Des chercheurs de l’Université de Waterloo, qui ont effectué les travaux de recherche, ont constaté que les utilisateurs avaient tendance à accroître leur tendance à partager des informations avec des agents numériques tels qu’Alexa, Google et Siri en raison de leur propension à leur assigner des personnalités et des caractéristiques physiques, qu’il s’agisse d’un âge précis, d’expressions faciales, ou encore de styles capillaires.

« Les gens anthropomorphisent ces agents conversationnels, ce qui pourrait les pousser à dévoiler davantage d’informations que prévu aux entreprises qui possèdent lesdits agents », soutient Edward Lank, professeur à la David R. Cheriton School of Computer Science de l’Université de Waterloo. « Ces agents sont des outils de cueillette d’informations que les entreprises utilisent pour nous vendre des produits. »

« Les utilisateurs doivent se demander s’ils créent des impressions de ces agents, plutôt que de les voir comme une simple technologie, et d’ensuite leur faire confiance en fonction de ces impressions. »

Dans le cadre de l’étude, les chercheurs ont demandé à 10 hommes et à 10 femmes d’interagir avec trois agents conversationnels: Alexa, l’assistant Google et Siri.

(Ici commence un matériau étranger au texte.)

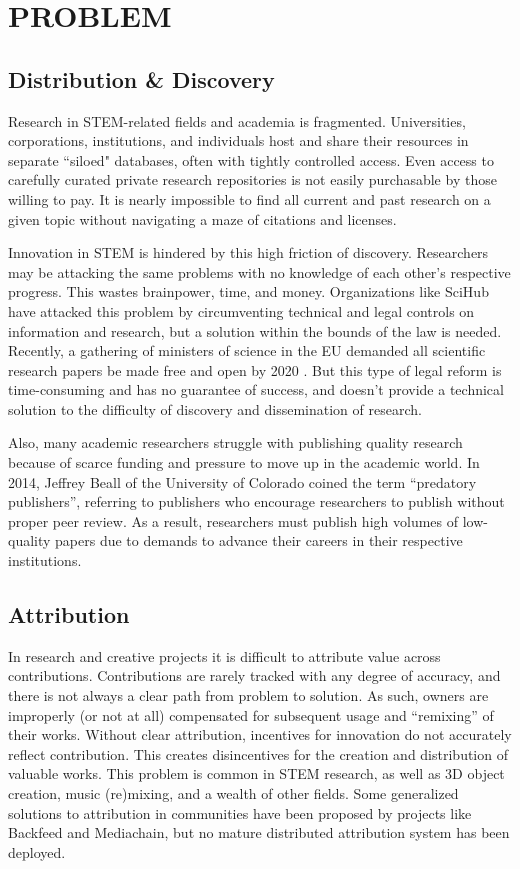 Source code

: \documentclass[a4paper, 10pt, conference]{ieeeconf}      %
\begin{document}
\section{PROBLEM}\label{problem}
\subsection{Distribution \& Discovery}\label{distribution}
Research in STEM-related fields and academia is fragmented. Universities, corporations, institutions, and individuals host and share their resources in separate ``siloed" databases, often with tightly controlled access. 
Even access to carefully curated private research repositories is not easily purchasable by those willing to pay. 
It is nearly impossible to find all current and past research on a given topic without navigating a maze of citations and licenses.

Innovation in STEM is hindered by this high friction of discovery. 
Researchers may be attacking the same problems with no knowledge of each other's respective progress. 
This wastes brainpower, time, and money. Organizations like SciHub have attacked this problem by circumventing technical and legal controls on information and research, but a solution within the bounds of the law is needed. 
Recently, a gathering of ministers of science in the EU demanded all scientific research papers be made free and open by 2020 \cite{khomami2016}. 
But this type of legal reform is time-consuming and has no guarantee of success, and doesn’t provide a technical solution to the difficulty of discovery and dissemination of research. 

Also, many academic researchers struggle with publishing quality research because of scarce funding and pressure to move up in the academic world.
In 2014, Jeffrey Beall of the University of Colorado coined the term “predatory publishers”, referring to publishers who encourage researchers to publish without proper peer review\cite{wager2017}.
As a result, researchers must publish high volumes of low-quality papers due to demands to advance their careers in their respective institutions. 

\subsection{Attribution}\label{attribution}
In research and creative projects it is difficult to attribute value across contributions. 
Contributions are rarely tracked with any degree of accuracy, and there is not always a clear path from problem to solution. 
As such, owners are improperly (or not at all) compensated for subsequent usage and ``remixing” of their works.
Without clear attribution, incentives for innovation do not accurately reflect contribution. 
This creates disincentives for the creation and distribution of valuable works. 
This problem is common in STEM research, as well as 3D object creation, music (re)mixing, and a wealth of other fields. 
Some generalized solutions to attribution in communities have been proposed by projects like Backfeed and Mediachain, but no mature distributed attribution system has been deployed.
\end{document}
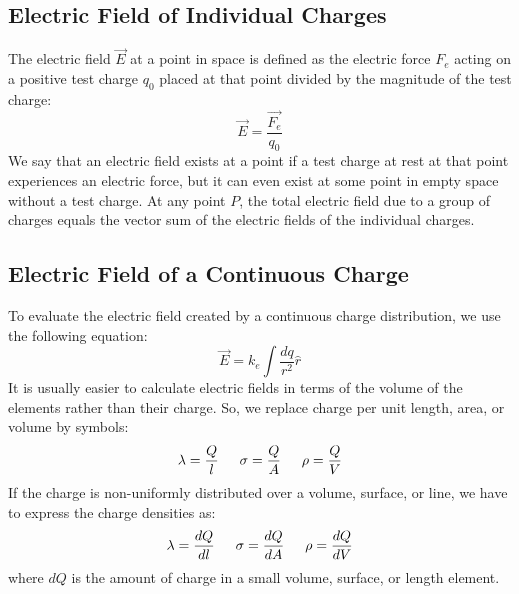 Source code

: \documentclass{article}
\begin{document}
\subsection{Electric Field of Individual Charges}
The electric field $\vec{E}$ at a point in space is defined as the electric force $F_e$ acting on a positive test charge $q_0$ placed at that point divided by the magnitude of the test charge:
\[
\vec{E}=\frac{\vec{F_e}}{q_0}
\]
We say that an electric field exists at a point if a test charge at rest at that point experiences an electric force, but it can even exist at some point in empty space without a test charge. At any point $P$, the total electric field due to a group of charges equals the vector sum of the electric fields of the individual charges.

\subsection{Electric Field of a Continuous Charge}
To evaluate the electric field created by a continuous charge distribution, we use the following equation:
\[
\vec{E}=k_e\int\frac{dq}{r^2}\hat{r}
\]
It is usually easier to calculate electric fields in terms of the volume of the elements rather than their charge. So, we replace charge per unit length, area, or volume by symbols:
\[
\lambda=\frac{Q}{l} \indent
\sigma=\frac{Q}{A} \indent
\rho=\frac{Q}{V}
\]
If the charge is non-uniformly distributed over a volume, surface, or line, we have to express the charge densities as:
\[
\lambda=\frac{dQ}{dl} \indent
\sigma=\frac{dQ}{dA} \indent
\rho=\frac{dQ}{dV}
\]
where $dQ$ is the amount of charge in a small volume, surface, or length element.
\end{document}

Les scientifiques ont ensuite interviewé les 20 participants pour évaluer leur perception de la personnalité des agents, et l’image qu’ils leur accordent, avant de finalement leur demander de créer un avatar pour chaque agent.

Les résultats de l’étude ont révélé que Siri était généralement perçue comme étant fourbe et rusée, alors qu’Alexa était plutôt honnête et intéressée. Les participants ont largement décrit Alexa comme étant neutre et ordinaire, alors que la personnalité de Google, et surtout de Siri, était plutôt perçue comme étant mieux définie et plus prononcée.

Dans leur description des agents, les participants ont imaginé Alexa comme étant de taille moyenne, ou un peu plus petite, un peu plus vieille que les autres agents, et vêtue de vêtements ordinaires de couleur noire ou neutre. Sa chevelure était généralement décrite comme étant plus sombre, ondulée, et sans artifices.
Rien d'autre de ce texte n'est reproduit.